Some of the print statements I added with like this:

  const mocked = mock(Foo)
  const foo = instance(mocked)
  console.log(`Got a foo: ${foo}`)

Imagine my surprise when I got this:

  Got a foo: null

When I saw this I figured I had put the wrong thing in the expression, so I checked but it was right. I was in the middle of trying to figure out why #191 was not working so I actually had the thought "wow, they figured out how to attach a mock to a null value. That's kinda cool" and then I went on.

At some point I realized that you couldn't have added methods to null (this was on day 2, I was tired and distracted by the other problem) so I started adding print statements to Mock.js and found that there was an actual object but by the time it got to my code it was null. It wasn't my main problem, so I ignored it again.

Eventually, I added a print statement to Mock.js/ts that displayed the name of the property being retrieved from the mock Proxy and I saw this:

  name = 'Symbol(Symbol.toPrimitive)'

I thought that was strange so I looked it up and...Doh!...there it was. Of course, the object I got wasn't null, we were retrieving the Symbol.toPrimitive value from the mock, which was mocked, so we got a weird answer back (in this case null).

So I added Symbol(Symbol.toPrimitive) to the list of names I had for #191 and suddenly my print statements were displaying [object Object] like they should, Huzzah!

So I propose that Symbol(Symbol.toPrimitive) be in the defaulted list in #192 (assuming that #192 is accepted) so that anyone following won't get the same weird null value when printing a mock for a debug statement. It's not really important, but it did slow me down in debugging #191.
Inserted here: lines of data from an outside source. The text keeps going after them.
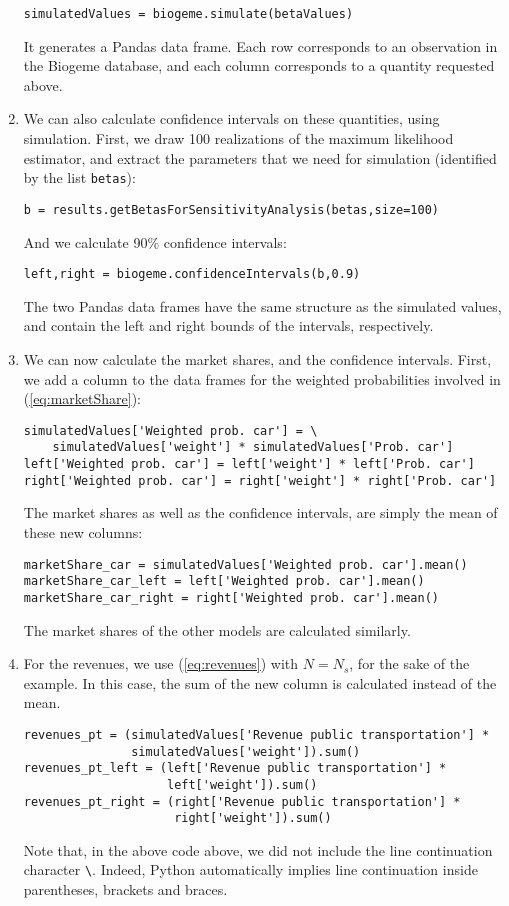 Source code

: \documentclass[12pt,a4paper]{article}
\newcommand{\req}[1]{(\ref{#1})}
\begin{document}
\begin{enumerate}
\begin{lstlisting}
simulatedValues = biogeme.simulate(betaValues)
\end{lstlisting}
It generates a Pandas data frame. Each row corresponds to an observation
in the Biogeme database, and each column corresponds to a quantity
requested above.
\item We can also calculate confidence intervals on these
  quantities, using simulation. First, we draw 100 realizations of the
  maximum likelihood estimator, and extract the parameters that we
  need for simulation (identified by the list \lstinline+betas+):
\begin{lstlisting}
b = results.getBetasForSensitivityAnalysis(betas,size=100)
\end{lstlisting}
And we calculate 90\% confidence intervals:
\begin{lstlisting}
left,right = biogeme.confidenceIntervals(b,0.9)
\end{lstlisting}
The two Pandas data frames have the same structure as the simulated
values, and contain the left and right bounds of the intervals,
respectively.
\item We can now calculate the market shares, and the confidence
  intervals. First, we add a column to the data frames for the
  weighted probabilities
  involved in \req{eq:marketShare}:
\begin{lstlisting}
simulatedValues['Weighted prob. car'] = \
    simulatedValues['weight'] * simulatedValues['Prob. car']
left['Weighted prob. car'] = left['weight'] * left['Prob. car']
right['Weighted prob. car'] = right['weight'] * right['Prob. car']
\end{lstlisting}
 The market shares as well as the confidence intervals,  are simply
 the mean of these new columns:
\begin{lstlisting}
marketShare_car = simulatedValues['Weighted prob. car'].mean()
marketShare_car_left = left['Weighted prob. car'].mean()
marketShare_car_right = right['Weighted prob. car'].mean()
\end{lstlisting}
The market shares of the other models are calculated similarly.
\item For the revenues, we use \req{eq:revenues} with $N=N_s$, for the
  sake of the example. In this case, the sum of the new column is calculated instead of the mean.
\begin{lstlisting}
revenues_pt = (simulatedValues['Revenue public transportation'] *
               simulatedValues['weight']).sum()
revenues_pt_left = (left['Revenue public transportation'] *
                    left['weight']).sum()
revenues_pt_right = (right['Revenue public transportation'] *
                     right['weight']).sum()
\end{lstlisting}
Note that, in the above code above, we did not include the line continuation
character \lstinline+\+. Indeed, Python automatically implies line continuation
inside parentheses, brackets and braces.
  \end{enumerate}
\end{document}
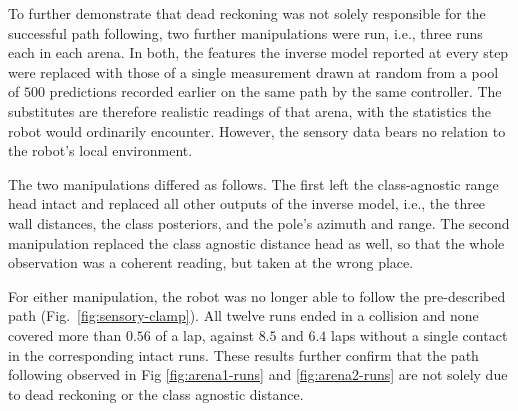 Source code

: \documentclass[11pt]{article}
\begin{document}
To further demonstrate that dead reckoning was not solely responsible for the successful path following, two further manipulations were run, i.e., three runs each in each arena. In both, the features the inverse model reported at every step were replaced with those of a single measurement drawn at random from a pool of $500$ predictions recorded earlier on the same path by the same controller. The substitutes are therefore realistic readings of that arena, with the statistics the robot would ordinarily encounter. However, the sensory data bears no relation to the robot's local environment.

The two manipulations differed as follows. The first left the class-agnostic range head intact and replaced all other outputs of the inverse model, i.e., the three wall distances, the class posteriors, and the pole's azimuth and range. The second manipulation replaced the class agnostic distance head as well, so that the whole observation was a coherent reading, but taken at the wrong place.

For either manipulation, the robot was no longer able to follow the pre-described path (Fig.~\ref{fig:sensory-clamp}).
All twelve runs ended in a collision and none covered more than $0.56$ of a lap, against $8.5$ and $6.4$ laps without a single contact in the corresponding intact runs. 
%
These results further confirm that the path following observed in  Fig \ref{fig:arena1-runs} and \ref{fig:arena2-runs} are not solely due to dead reckoning or the class agnostic distance.





\end{document}
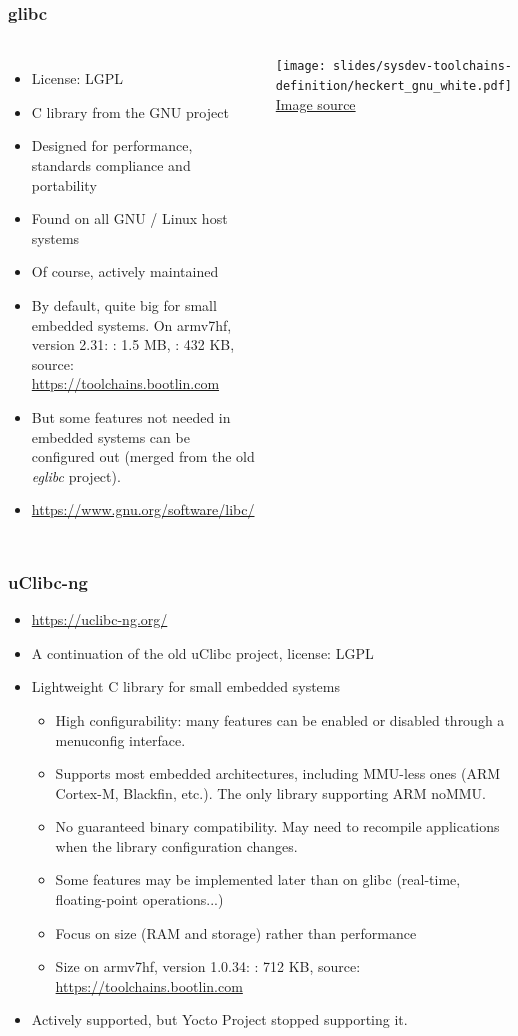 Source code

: \begin{frame}
  \frametitle{glibc}
  \begin{columns}
    \begin{itemize}
    \item License: LGPL
    \item C library from the GNU project
    \item Designed for performance, standards compliance and portability
    \item Found on all GNU / Linux host systems
    \item Of course, actively maintained
    \item By default, quite big for small embedded systems.
      On armv7hf, version 2.31: : 1.5 MB, : 432
      KB, source: \url{https://toolchains.bootlin.com}
    \item But some features not needed in embedded systems can be
          configured out (merged from the old {\em eglibc} project).
    \item \url{https://www.gnu.org/software/libc/}
    \end{itemize}
    \vfill
    \minipage[c][0.8\textheight][s]{\columnwidth}
    \texttt{[image: slides/sysdev-toolchains-definition/heckert\_gnu\_white.pdf]}
    \vfill
    \tiny \href{https://en.wikipedia.org/wiki/File:Heckert_GNU_white.svg}{Image source}
    \endminipage
  \end{columns}
\end{frame}

\begin{frame}
  \frametitle{uClibc-ng}
  \begin{itemize}
  \item \url{https://uclibc-ng.org/}
  \item A continuation of the old uClibc project, license: LGPL
  \item Lightweight C library for small embedded systems
    \begin{itemize}
    \item High configurability: many features can be enabled or
      disabled through a menuconfig interface.
    \item Supports most embedded architectures, including MMU-less
          ones (ARM Cortex-M, Blackfin, etc.). The only library
          supporting ARM noMMU.
    \item No guaranteed binary compatibility. May need to
      recompile applications when the library configuration changes.
    \item Some features may be implemented later than on glibc (real-time,
          floating-point operations...)
    \item Focus on size (RAM and storage) rather than performance
    \item Size on armv7hf, version 1.0.34:
      : 712 KB, source: \url{https://toolchains.bootlin.com}
    \end{itemize}
    \item Actively supported, but Yocto Project stopped supporting it.
  \end{itemize}
\end{frame}

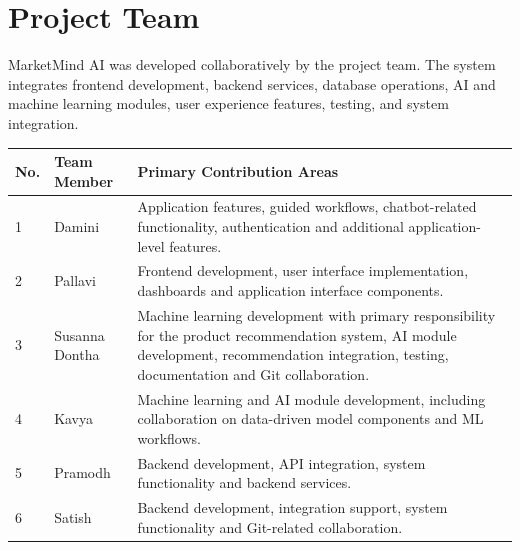 \documentclass[12pt,a4paper]{report}
\begin{document}

\chapter*{Project Team}


\begin{tcolorbox}[
    colback=lightgray,
    colframe=primaryblue,
    arc=3mm,
    boxrule=0.8pt,
    title=\textbf{MarketMind AI Development Team}
]

MarketMind AI was developed collaboratively by the project team.
The system integrates frontend development, backend services,
database operations, AI and machine learning modules, user
experience features, testing, and system integration.

\end{tcolorbox}

\vspace{0.5cm}

\begin{longtable}{p{0.8cm} p{3.5cm} p{8cm}}

\toprule

\textbf{No.} &
\textbf{Team Member} &
\textbf{Primary Contribution Areas}

\\

\midrule

1 &
Damini &
Application features, guided workflows, chatbot-related functionality,
authentication and additional application-level features.
\\[8pt]

2 &
Pallavi &
Frontend development, user interface implementation,
dashboards and application interface components.
\\[8pt]

3 &
Susanna Dontha &
Machine learning development with primary responsibility for
the product recommendation system, AI module development,
recommendation integration, testing, documentation and Git collaboration.
\\[8pt]

4 &
Kavya &
Machine learning and AI module development, including
collaboration on data-driven model components and ML workflows.
\\[8pt]

5 &
Pramodh &
Backend development, API integration,
system functionality and backend services.
\\[8pt]

6 &
Satish &
Backend development, integration support,
system functionality and Git-related collaboration.
\\

\bottomrule

\end{longtable}
\end{document}
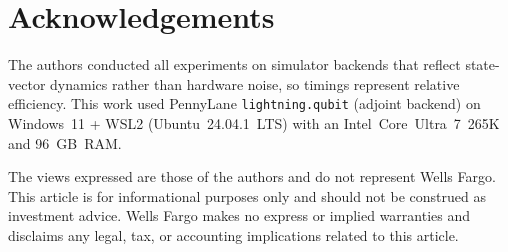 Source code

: \documentclass{article}
\begin{document}
\section*{Acknowledgements}
The authors conducted all experiments on simulator backends that reflect state-vector dynamics rather than hardware noise, so timings represent relative efficiency. This work used PennyLane \texttt{lightning.qubit} (adjoint backend) on Windows~11 + WSL2 (Ubuntu~24.04.1~LTS) with an Intel~Core~Ultra~7~265K and 96~GB~RAM.

The views expressed are those of the authors and do not represent Wells Fargo. This article is for informational purposes only and should not be construed as investment advice. Wells Fargo makes no express or implied warranties and disclaims any legal, tax, or accounting implications related to this article.




\end{document}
NagRock commented 4 years ago

Hey, with this code:

  const mocked = mock(Foo)
  const foo = instance(mocked)
  console.log(`Got a foo: ${foo}`)

I get:

function () {
                var args = [];
...
...
...

Not the null

jlkeesey commented 4 years ago

You know, I wrote this wrong. Doh! This only happens when it's an interface so the first line of the example should have been:

const mocked = mock<Foo>()

Sorry about that. I was trying to do two things at the same time.